Last week’s accord, the third attempt in six months to help the fourth-largest nation avoid total financial collapse, could create new business opportunities for U.S. wireless firms and calm the region’s jittery financial markets overall.
Asia is a major export market for the U.S. wireless industry, but currency destabilization, created in large part by crony capitalism, government corruption and lax banking oversight, has triggered inflation, unemployment and civil unrest.
As such, wireless companies in Asia have suffered losses in recent months.
Indeed, Indonesian President Suharto’s family and associates, who run much of the country’s business and own much of its wealth, have been reluctant to give it up.
“The economic program agreed with the (Indonesian) government adapts macroeconomic policies to the deteriorated economic situation and expands the structural and banking reforms agreed on Jan. 15, 1998,” said Hubert Neiss, director of IMF’s Asia and Pacific Department.
Hubert added, “The main objectives of the program are to stabilize Indonesia’s financial situation and to establish the foundations for a resumption of economic growth.”
The key components of the IMF’s rescue plan for Indonesia are:
A strong monetary policy to ensure stabilization of the rupiah.
Effective control over the budget, with allowance for the temporary fall in economic growth and the need to subsidize basic commodities.
Accelerated bank restructuring to ensure the efficient operation of the financial system.

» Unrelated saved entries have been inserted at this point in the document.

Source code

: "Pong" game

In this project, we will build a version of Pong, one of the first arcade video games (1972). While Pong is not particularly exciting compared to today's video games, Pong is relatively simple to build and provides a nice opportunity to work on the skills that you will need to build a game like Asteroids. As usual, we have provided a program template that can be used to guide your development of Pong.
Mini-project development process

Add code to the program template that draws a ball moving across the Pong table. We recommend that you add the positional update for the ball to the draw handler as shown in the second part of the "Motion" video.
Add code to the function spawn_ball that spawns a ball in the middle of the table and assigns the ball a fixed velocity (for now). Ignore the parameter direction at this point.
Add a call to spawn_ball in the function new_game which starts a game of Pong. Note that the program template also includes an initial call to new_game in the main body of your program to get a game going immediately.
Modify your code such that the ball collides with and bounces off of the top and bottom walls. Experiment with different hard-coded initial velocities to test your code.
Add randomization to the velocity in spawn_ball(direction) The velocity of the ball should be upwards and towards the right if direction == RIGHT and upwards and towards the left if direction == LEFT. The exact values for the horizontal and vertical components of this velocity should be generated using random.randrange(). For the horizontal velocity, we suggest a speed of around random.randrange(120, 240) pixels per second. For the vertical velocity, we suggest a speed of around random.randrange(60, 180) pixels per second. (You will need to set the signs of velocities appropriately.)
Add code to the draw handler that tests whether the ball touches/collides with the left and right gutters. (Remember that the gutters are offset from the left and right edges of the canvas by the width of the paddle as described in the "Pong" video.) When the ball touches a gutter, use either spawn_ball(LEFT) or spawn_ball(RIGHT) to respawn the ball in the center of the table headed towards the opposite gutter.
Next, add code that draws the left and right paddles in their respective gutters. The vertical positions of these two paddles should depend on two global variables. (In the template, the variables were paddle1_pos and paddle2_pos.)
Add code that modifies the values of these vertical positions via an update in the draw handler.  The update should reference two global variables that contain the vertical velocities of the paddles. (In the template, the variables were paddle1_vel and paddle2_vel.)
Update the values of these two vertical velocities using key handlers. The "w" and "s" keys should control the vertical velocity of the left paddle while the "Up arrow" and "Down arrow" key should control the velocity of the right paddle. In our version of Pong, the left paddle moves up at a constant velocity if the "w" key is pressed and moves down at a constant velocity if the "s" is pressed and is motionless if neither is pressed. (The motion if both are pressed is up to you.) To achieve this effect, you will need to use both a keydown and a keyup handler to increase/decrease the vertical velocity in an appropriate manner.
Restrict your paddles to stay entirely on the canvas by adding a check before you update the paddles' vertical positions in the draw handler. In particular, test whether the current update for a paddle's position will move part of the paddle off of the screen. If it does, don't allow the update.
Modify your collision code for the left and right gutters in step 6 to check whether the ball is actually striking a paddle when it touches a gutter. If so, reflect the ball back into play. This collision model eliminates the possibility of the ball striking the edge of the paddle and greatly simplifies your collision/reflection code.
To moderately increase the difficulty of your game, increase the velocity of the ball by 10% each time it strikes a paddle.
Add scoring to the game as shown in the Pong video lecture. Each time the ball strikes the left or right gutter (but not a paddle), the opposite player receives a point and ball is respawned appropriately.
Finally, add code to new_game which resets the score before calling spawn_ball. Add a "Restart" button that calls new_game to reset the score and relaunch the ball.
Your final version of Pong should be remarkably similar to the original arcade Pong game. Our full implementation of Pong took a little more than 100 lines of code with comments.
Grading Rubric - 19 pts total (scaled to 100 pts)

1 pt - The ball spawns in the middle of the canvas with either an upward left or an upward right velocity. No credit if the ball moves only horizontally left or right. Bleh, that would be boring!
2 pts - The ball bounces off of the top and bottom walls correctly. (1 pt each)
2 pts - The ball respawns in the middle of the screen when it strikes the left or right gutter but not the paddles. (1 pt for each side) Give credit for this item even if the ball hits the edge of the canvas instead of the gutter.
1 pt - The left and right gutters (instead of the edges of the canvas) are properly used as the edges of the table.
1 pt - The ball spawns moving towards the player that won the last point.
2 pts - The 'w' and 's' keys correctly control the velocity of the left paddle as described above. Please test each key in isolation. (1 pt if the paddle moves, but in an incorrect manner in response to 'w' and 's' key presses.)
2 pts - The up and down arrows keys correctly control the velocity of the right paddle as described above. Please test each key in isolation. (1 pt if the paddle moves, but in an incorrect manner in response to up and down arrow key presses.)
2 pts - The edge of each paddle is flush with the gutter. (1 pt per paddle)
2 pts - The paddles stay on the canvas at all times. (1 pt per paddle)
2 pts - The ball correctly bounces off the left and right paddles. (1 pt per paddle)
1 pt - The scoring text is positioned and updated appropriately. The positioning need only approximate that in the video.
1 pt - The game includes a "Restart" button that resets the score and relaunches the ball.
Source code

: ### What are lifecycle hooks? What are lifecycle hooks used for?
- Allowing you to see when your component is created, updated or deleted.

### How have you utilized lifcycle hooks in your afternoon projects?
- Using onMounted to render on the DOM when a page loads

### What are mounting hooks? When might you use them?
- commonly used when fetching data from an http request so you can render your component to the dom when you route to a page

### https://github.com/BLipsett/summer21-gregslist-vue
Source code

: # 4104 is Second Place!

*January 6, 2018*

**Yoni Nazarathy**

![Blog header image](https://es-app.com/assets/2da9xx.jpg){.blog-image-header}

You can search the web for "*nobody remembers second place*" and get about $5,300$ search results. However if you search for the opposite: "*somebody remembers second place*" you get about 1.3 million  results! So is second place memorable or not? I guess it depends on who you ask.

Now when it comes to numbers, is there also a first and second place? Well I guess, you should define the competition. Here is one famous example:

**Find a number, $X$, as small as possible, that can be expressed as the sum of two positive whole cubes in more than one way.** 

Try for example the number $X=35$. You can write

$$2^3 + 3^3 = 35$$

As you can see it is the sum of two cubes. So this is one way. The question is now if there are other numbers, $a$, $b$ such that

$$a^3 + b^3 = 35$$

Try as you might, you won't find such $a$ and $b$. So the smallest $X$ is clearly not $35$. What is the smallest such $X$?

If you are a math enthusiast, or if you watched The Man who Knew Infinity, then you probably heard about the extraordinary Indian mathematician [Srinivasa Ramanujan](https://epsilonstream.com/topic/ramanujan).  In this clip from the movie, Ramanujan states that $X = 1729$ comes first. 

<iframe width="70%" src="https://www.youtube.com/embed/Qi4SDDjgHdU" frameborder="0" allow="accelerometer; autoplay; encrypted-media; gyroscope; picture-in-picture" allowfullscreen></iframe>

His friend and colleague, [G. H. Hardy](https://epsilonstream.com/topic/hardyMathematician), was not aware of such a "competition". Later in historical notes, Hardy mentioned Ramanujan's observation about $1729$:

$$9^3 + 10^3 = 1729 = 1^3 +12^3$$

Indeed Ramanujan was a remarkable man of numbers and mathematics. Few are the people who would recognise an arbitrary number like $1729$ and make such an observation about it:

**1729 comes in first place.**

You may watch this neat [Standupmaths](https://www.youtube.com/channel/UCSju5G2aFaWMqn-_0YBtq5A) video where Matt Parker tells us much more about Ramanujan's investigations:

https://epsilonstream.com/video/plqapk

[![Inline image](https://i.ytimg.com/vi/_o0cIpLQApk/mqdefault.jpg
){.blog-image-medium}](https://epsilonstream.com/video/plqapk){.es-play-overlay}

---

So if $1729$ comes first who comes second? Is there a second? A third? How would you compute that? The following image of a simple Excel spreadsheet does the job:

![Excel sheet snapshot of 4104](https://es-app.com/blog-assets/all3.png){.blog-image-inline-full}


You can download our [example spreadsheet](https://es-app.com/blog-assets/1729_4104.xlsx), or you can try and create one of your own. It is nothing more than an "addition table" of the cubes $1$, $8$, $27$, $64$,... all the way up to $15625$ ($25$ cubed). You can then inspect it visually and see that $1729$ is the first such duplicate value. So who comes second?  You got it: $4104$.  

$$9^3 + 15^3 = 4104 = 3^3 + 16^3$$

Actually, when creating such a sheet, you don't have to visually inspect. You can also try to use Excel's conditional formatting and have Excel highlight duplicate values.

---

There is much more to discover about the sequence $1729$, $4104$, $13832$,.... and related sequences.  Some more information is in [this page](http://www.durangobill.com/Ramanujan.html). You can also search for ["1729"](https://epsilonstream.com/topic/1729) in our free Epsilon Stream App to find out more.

A comprehensive agenda of structural reforms to increase competition and efficiency in the economy, reinforcing the commitments made in January.
Accelerated arrangements to develop a framework with foreign creditors to restore trade financing and to resolve the issues of corporate debt and interbank credit.
The strengthening of the social safety net through support for small- and medium-sized enterprises and through public-works programs.
Hubert said the credibility of the program depends on its full implementation. This will be accomplished, he said, through daily monitoring by the executive committee of the Resilience Council in cooperation with the IMF, the World Bank and the Asian Development Bank.
The IMF wants to see substantial action by Indonesia before giving final approval of the bailout plan and will conduct periodic reviews to ensure compliance.
The Asian meltdown has given the U.S. leverage in negotiating for open markets in telecommunications. Japan, which has its own economic troubles but has escaped the worst of the contagion, is slowly removing telecom trade barriers.
But not as fast nor as much as the Clinton administration would like from the world’s second-largest economy.
Charlene Barshefsky, U.S. trade representative, said Japan’s new three-year deregulatory program falls short of the mark.
“The new deregulatory program is too vague on key issues and often delays implementation of the important regulatory changes for several years. Comprehensive deregulation is urgently needed to open Japan’s economy to market forces and to significantly improve market access for foreign goods and services.”
Barshefsky noted, “It is critical, for example, that Japan open its telecommunications sector competition through the timely introduction of lower interconnection rates in line with other competitive markets, and consistent with its WTO (World Trade Organization) commitments.”
Efforts to further deregulate telecommunications and other industries in Japan grew out of an initiative announced by President Clinton and Prime Minister Hashimoto last June in Denver.